Letter From The Editor – Issue 14
My whanau lost three of its kaumatua in the last two weeks. Two of them had run a long race, one died too early. These things give life a kind of pause to those who outlive them. A chance to re-evaluate what is genuinely important and what seems to be but probably is not. My shit grades from last semester fall in that second category. Uprooting my life and moving it to the Waikato a couple of years back is most definitely in the former. It led me to right here for one. But more importantly, it gave me a couple of years with my grandfather before we laid him to rest last weekend. Time I would never have had with him if I had stayed where I was. Experiences I would have missed and would have never known I had missed. Those truly mattered. The ones I lost on the path I left behind do not.

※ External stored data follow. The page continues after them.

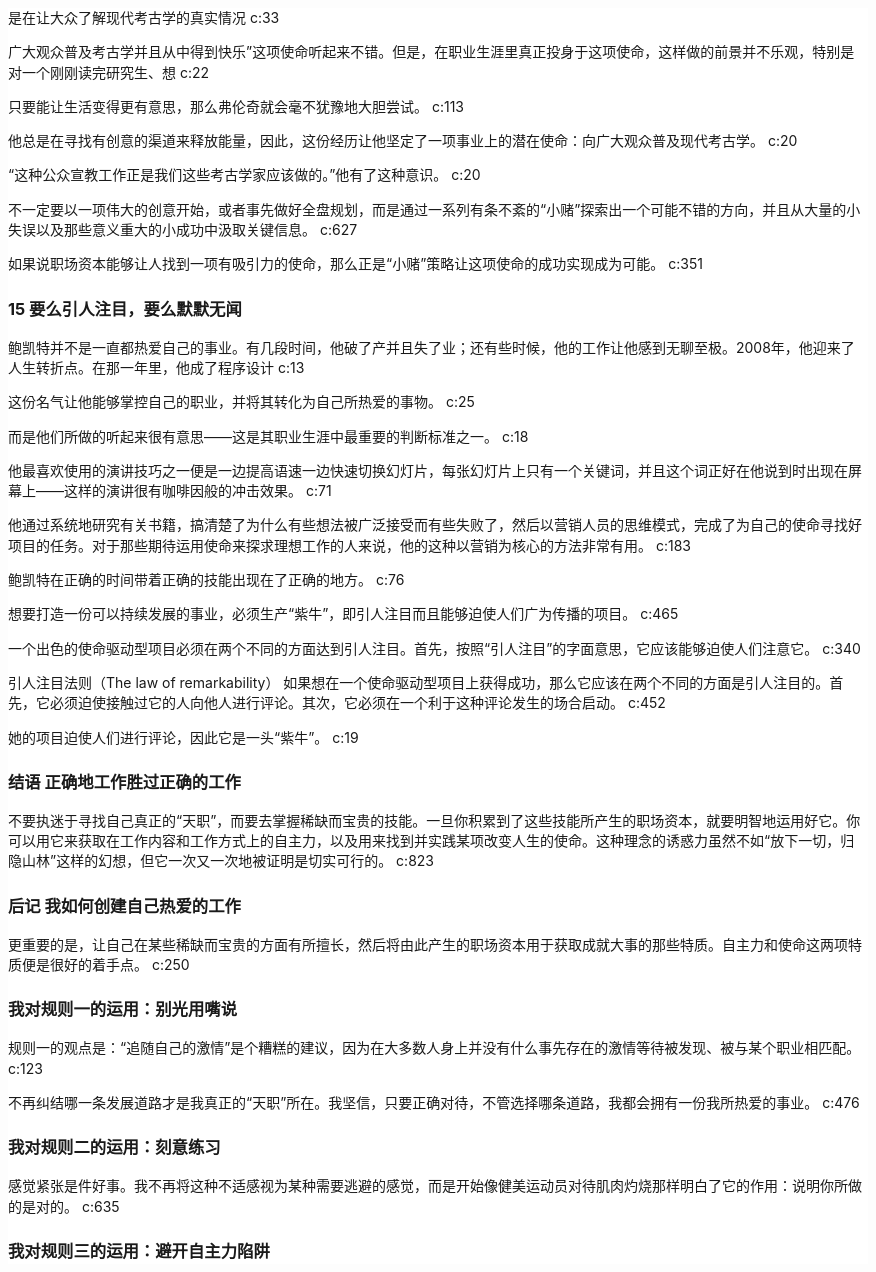 是在让大众了解现代考古学的真实情况 c:33

广大观众普及考古学并且从中得到快乐”这项使命听起来不错。但是，在职业生涯里真正投身于这项使命，这样做的前景并不乐观，特别是对一个刚刚读完研究生、想 c:22

只要能让生活变得更有意思，那么弗伦奇就会毫不犹豫地大胆尝试。 c:113

他总是在寻找有创意的渠道来释放能量，因此，这份经历让他坚定了一项事业上的潜在使命：向广大观众普及现代考古学。 c:20

“这种公众宣教工作正是我们这些考古学家应该做的。”他有了这种意识。 c:20

不一定要以一项伟大的创意开始，或者事先做好全盘规划，而是通过一系列有条不紊的“小赌”探索出一个可能不错的方向，并且从大量的小失误以及那些意义重大的小成功中汲取关键信息。 c:627

如果说职场资本能够让人找到一项有吸引力的使命，那么正是“小赌”策略让这项使命的成功实现成为可能。 c:351

### 15 要么引人注目，要么默默无闻

鲍凯特并不是一直都热爱自己的事业。有几段时间，他破了产并且失了业；还有些时候，他的工作让他感到无聊至极。2008年，他迎来了人生转折点。在那一年里，他成了程序设计 c:13

这份名气让他能够掌控自己的职业，并将其转化为自己所热爱的事物。 c:25

而是他们所做的听起来很有意思——这是其职业生涯中最重要的判断标准之一。 c:18

他最喜欢使用的演讲技巧之一便是一边提高语速一边快速切换幻灯片，每张幻灯片上只有一个关键词，并且这个词正好在他说到时出现在屏幕上——这样的演讲很有咖啡因般的冲击效果。 c:71

他通过系统地研究有关书籍，搞清楚了为什么有些想法被广泛接受而有些失败了，然后以营销人员的思维模式，完成了为自己的使命寻找好项目的任务。对于那些期待运用使命来探求理想工作的人来说，他的这种以营销为核心的方法非常有用。 c:183

鲍凯特在正确的时间带着正确的技能出现在了正确的地方。 c:76

想要打造一份可以持续发展的事业，必须生产“紫牛”，即引人注目而且能够迫使人们广为传播的项目。 c:465

一个出色的使命驱动型项目必须在两个不同的方面达到引人注目。首先，按照“引人注目”的字面意思，它应该能够迫使人们注意它。 c:340

引人注目法则（The law of remarkability）
如果想在一个使命驱动型项目上获得成功，那么它应该在两个不同的方面是引人注目的。首先，它必须迫使接触过它的人向他人进行评论。其次，它必须在一个利于这种评论发生的场合启动。 c:452

她的项目迫使人们进行评论，因此它是一头“紫牛”。 c:19

### 结语 正确地工作胜过正确的工作

不要执迷于寻找自己真正的“天职”，而要去掌握稀缺而宝贵的技能。一旦你积累到了这些技能所产生的职场资本，就要明智地运用好它。你可以用它来获取在工作内容和工作方式上的自主力，以及用来找到并实践某项改变人生的使命。这种理念的诱惑力虽然不如“放下一切，归隐山林”这样的幻想，但它一次又一次地被证明是切实可行的。 c:823

### 后记 我如何创建自己热爱的工作

更重要的是，让自己在某些稀缺而宝贵的方面有所擅长，然后将由此产生的职场资本用于获取成就大事的那些特质。自主力和使命这两项特质便是很好的着手点。 c:250

### 我对规则一的运用：别光用嘴说

规则一的观点是：“追随自己的激情”是个糟糕的建议，因为在大多数人身上并没有什么事先存在的激情等待被发现、被与某个职业相匹配。 c:123

不再纠结哪一条发展道路才是我真正的“天职”所在。我坚信，只要正确对待，不管选择哪条道路，我都会拥有一份我所热爱的事业。 c:476

### 我对规则二的运用：刻意练习

感觉紧张是件好事。我不再将这种不适感视为某种需要逃避的感觉，而是开始像健美运动员对待肌肉灼烧那样明白了它的作用：说明你所做的是对的。 c:635

### 我对规则三的运用：避开自主力陷阱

At the funeral my tuāhine attended by video link. She is a nurse in Victoria where COVID is running rampant and she is on the front lines. She feels a lot further away than a three-hour flight right now. I worry about her and wish she was closer to home. My cousin and Aunty were watching from the UK where the same thing is true. They were there in the strange and only way they could be but while we hugged our loved ones and spoke in low tones to those all around us they could not feel us. They could not hear. That is the tyranny of distance. As surreal as that experience was however, they were there. That is important.
I was late to the tangi. I had run up to Auckland to pick up my Nan. She is 96 years old. The oldest living Love, as far as we know. We walked in during the eulogy from my taina. I was able to re-watch the service later, a recording of the live stream that our diaspora had watched in realtime. His kōrero was beautiful. My cousin’s little girl leapt from her seat, ran down the aisle to take Nan by the hand and lead her to her seat in the front row. The great-granddaughter and the matriarch. That was important. The fact that we were late was not.
In the time before and since I have watched my family grieve and I have grieved with them. Each have our own way. Māmā has been marking the days since with reflections on the ups and downs of that process. Some days are heavy and sad. Others are lighthearted and fun. Grief is strange that way. Whichever way they land there is no escape from them. Nor should there be. We must feel everything that comes, let them move through us in that moment and allow them pass. They will pass. As all things do. Good and bad. That is important.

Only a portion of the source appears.